Ilana Salama Ortar a reçu le prix des Arts Visuels de la Loterie israélienne (2012/2014) et le prix du Ministère de l'Éducation (en) en Israël pour les Arts visuels (2006). Son travail a été soutenu par, entre autres, le Collège académique de Safed, Marseille Provence 2013, Ateliers Euro-Méditerranée, Centre international de création et de formation arts électroniques de l'École des Beaux Arts de Marseille, la Cité internationale des arts (Paris), et la Fondation Beaumarchais.
Œuvre
Traces Urbaines/Urban Traces (1985-présent)
Traces Urbaines est un ensemble de peintures, travaux sur papier et photographies (photogrammes) qui traite de l'effacement des mémoires dans l'espace urbain. Par son travail sur la matérialité de la toile (grattage, ré-écriture), Ilana Salama Ortar reflète les phases de construction et re-construction de la ville, le processus de sédimentation par lequel les identités successives de la ville s'inscrivent dans des éléments matériels et immatériels. Berlin Diary est sa dernière série en date[6]. Traces Urbaines a été exposé en Israël (Université de Haïfa, Musée d'Art de Tel Aviv, Maison des Artistes à Jérusalem (en)), en France (Galerie Renos Xippas à Paris), aux États-Unis (Marge Goldwater Gallery et Drawing Center SoHo à New York) et aux Pays-Bas (Forum Gallery à Amsterdam)[7].
Art de Performance Civique/Civic Performance Art (1995-présent)
L'Art de Performance Civique comprend les projets réalisés in situ sur des périodes allant de plusieurs mois à plusieurs années.
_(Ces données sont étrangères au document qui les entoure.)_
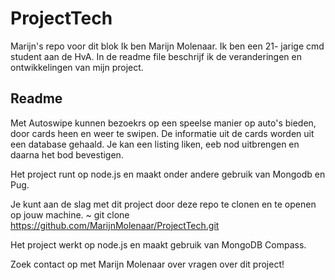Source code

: # ProjectTech
Marijn's repo voor dit blok
Ik ben Marijn Molenaar. Ik ben een 21- jarige cmd student aan de HvA. In de readme file beschrijf ik de veranderingen en ontwikkelingen van mijn project.

## Readme
Met Autoswipe kunnen bezoekrs op een speelse manier op auto's bieden, door cards heen en weer te swipen. De informatie uit de cards worden uit een database gehaald. Je kan een listing liken, eeb nod uitbrengen en daarna het bod bevestigen. 

Het project runt op node.js en maakt onder andere gebruik van Mongodb en Pug.

Je kunt aan de slag met dit project door deze repo te clonen en te openen op jouw machine. 
~ git clone https://github.com/MarijnMolenaar/ProjectTech.git

Het project werkt op node.js en maakt gebruik van MongoDB Compass.

Zoek contact op met Marijn Molenaar over vragen over dit project!
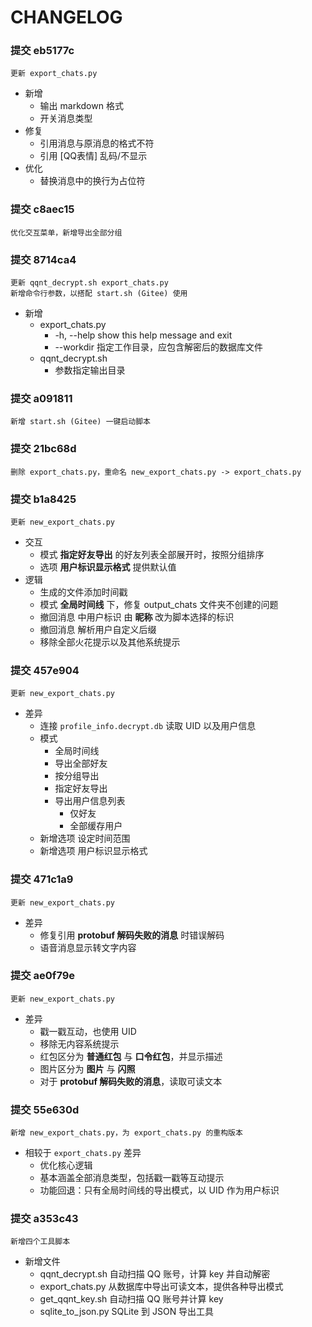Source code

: # CHANGELOG

### 提交 eb5177c

    更新 export_chats.py

- 新增
  - 输出 markdown 格式
  - 开关消息类型
- 修复
  - 引用消息与原消息的格式不符
  - 引用 [QQ表情] 乱码/不显示
- 优化
  - 替换消息中的换行为占位符

### 提交 c8aec15

    优化交互菜单，新增导出全部分组

### 提交 8714ca4

    更新 qqnt_decrypt.sh export_chats.py
    新增命令行参数，以搭配 start.sh (Gitee) 使用

- 新增
  - export_chats.py
    - -h, --help         show this help message and exit
    - --workdir 指定工作目录，应包含解密后的数据库文件
  - qqnt_decrypt.sh
    - 参数指定输出目录

### 提交 a091811

    新增 start.sh (Gitee) 一键启动脚本

### 提交 21bc68d

    删除 export_chats.py，重命名 new_export_chats.py -> export_chats.py

### 提交 b1a8425

    更新 new_export_chats.py

- 交互
  - 模式 **指定好友导出** 的好友列表全部展开时，按照分组排序
  - 选项 **用户标识显示格式** 提供默认值
- 逻辑
  - 生成的文件添加时间戳
  - 模式 **全局时间线**  下，修复 output_chats 文件夹不创建的问题
  - 撤回消息 中用户标识 由 **昵称** 改为脚本选择的标识
  - 撤回消息 解析用户自定义后缀
  - 移除全部火花提示以及其他系统提示
    
### 提交 457e904

    更新 new_export_chats.py

- 差异
  - 连接 `profile_info.decrypt.db` 读取 UID 以及用户信息
  - 模式
    - 全局时间线
    - 导出全部好友
    - 按分组导出
    - 指定好友导出
    - 导出用户信息列表
      - 仅好友
      - 全部缓存用户
  - 新增选项 设定时间范围
  - 新增选项 用户标识显示格式

### 提交 471c1a9

    更新 new_export_chats.py

- 差异
  - 修复引用 **protobuf 解码失败的消息** 时错误解码
  - 语音消息显示转文字内容

### 提交 ae0f79e

    更新 new_export_chats.py

- 差异
  - 戳一戳互动，也使用 UID
  - 移除无内容系统提示
  - 红包区分为 **普通红包** 与 **口令红包**，并显示描述
  - 图片区分为 **图片** 与 **闪照**
  - 对于 **protobuf 解码失败的消息**，读取可读文本

### 提交 55e630d

    新增 new_export_chats.py，为 export_chats.py 的重构版本

- 相较于 `export_chats.py` 差异
  - 优化核心逻辑
  - 基本涵盖全部消息类型，包括戳一戳等互动提示
  - 功能回退：只有全局时间线的导出模式，以 UID 作为用户标识
  
### 提交 a353c43

    新增四个工具脚本

- 新增文件
  - qqnt_decrypt.sh 自动扫描 QQ 账号，计算 key 并自动解密
  - export_chats.py 从数据库中导出可读文本，提供各种导出模式
  - get_qqnt_key.sh 自动扫描 QQ 账号并计算 key
  - sqlite_to_json.py SQLite 到 JSON 导出工具
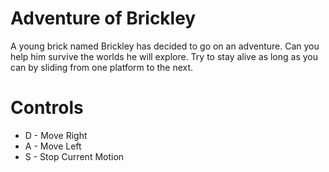 # Adventure of Brickley
A young brick named Brickley has decided to go on an adventure. Can you help him survive the worlds he will explore. Try to stay alive as long as you can by sliding from one platform to the next.


# Controls
* D - Move Right
* A - Move Left
* S - Stop Current Motion
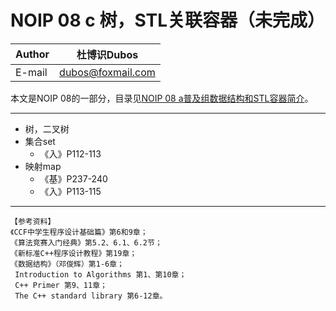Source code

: NOIP 08 c 树，STL关联容器（未完成）  
======

|Author|杜博识Dubos|
|---|---|
|E-mail|dubos@foxmail.com|

本文是NOIP 08的一部分，目录见[NOIP 08 a普及组数据结构和STL容器简介](/NOIP%2008%20a%20普及组数据结构.md)。

------  


* 树，二叉树
* 集合set
	* 《入》P112-113
* 映射map
	* 《基》P237-240
	* 《入》P113-115

------
	【参考资料】
	《CCF中学生程序设计基础篇》第6和9章；
	《算法竞赛入门经典》第5.2、6.1、6.2节；
	《新标准C++程序设计教程》第19章；
	《数据结构》（邓俊辉）第1-6章；
	 Introduction to Algorithms 第1、第10章；
	 C++ Primer 第9、11章；
	 The C++ standard library 第6-12章。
Il inclut recherche, installation, peinture, performance, vidéo expérimentale, film documentaire, et modèles architecturaux. Il analyse les effets sur les individus, communautés, villes et paysages de situations arbitraires et de domination. L'Art de Performance Civique expose l'État d'Urgence qui imprègne tous les aspects de l'expérience de populations déplacées, que ce déplacement soit physique (immigrés), social (quartiers-ghettos) ou politique (guerre, occupation)[8]. Il est inter-disciplinaire, référant tant à la philosophie, l'histoire, l'anthropologie et les sciences politiques qu'aux médias, théorie culturelle, trauma et mémoire. Il a trois principaux objectifs: rendre visibles des histoires qui ont été effacées et les activer comme site de performance, produire une documentation visuelle critique, et créer des espaces de dialogue inter-communautaire[9].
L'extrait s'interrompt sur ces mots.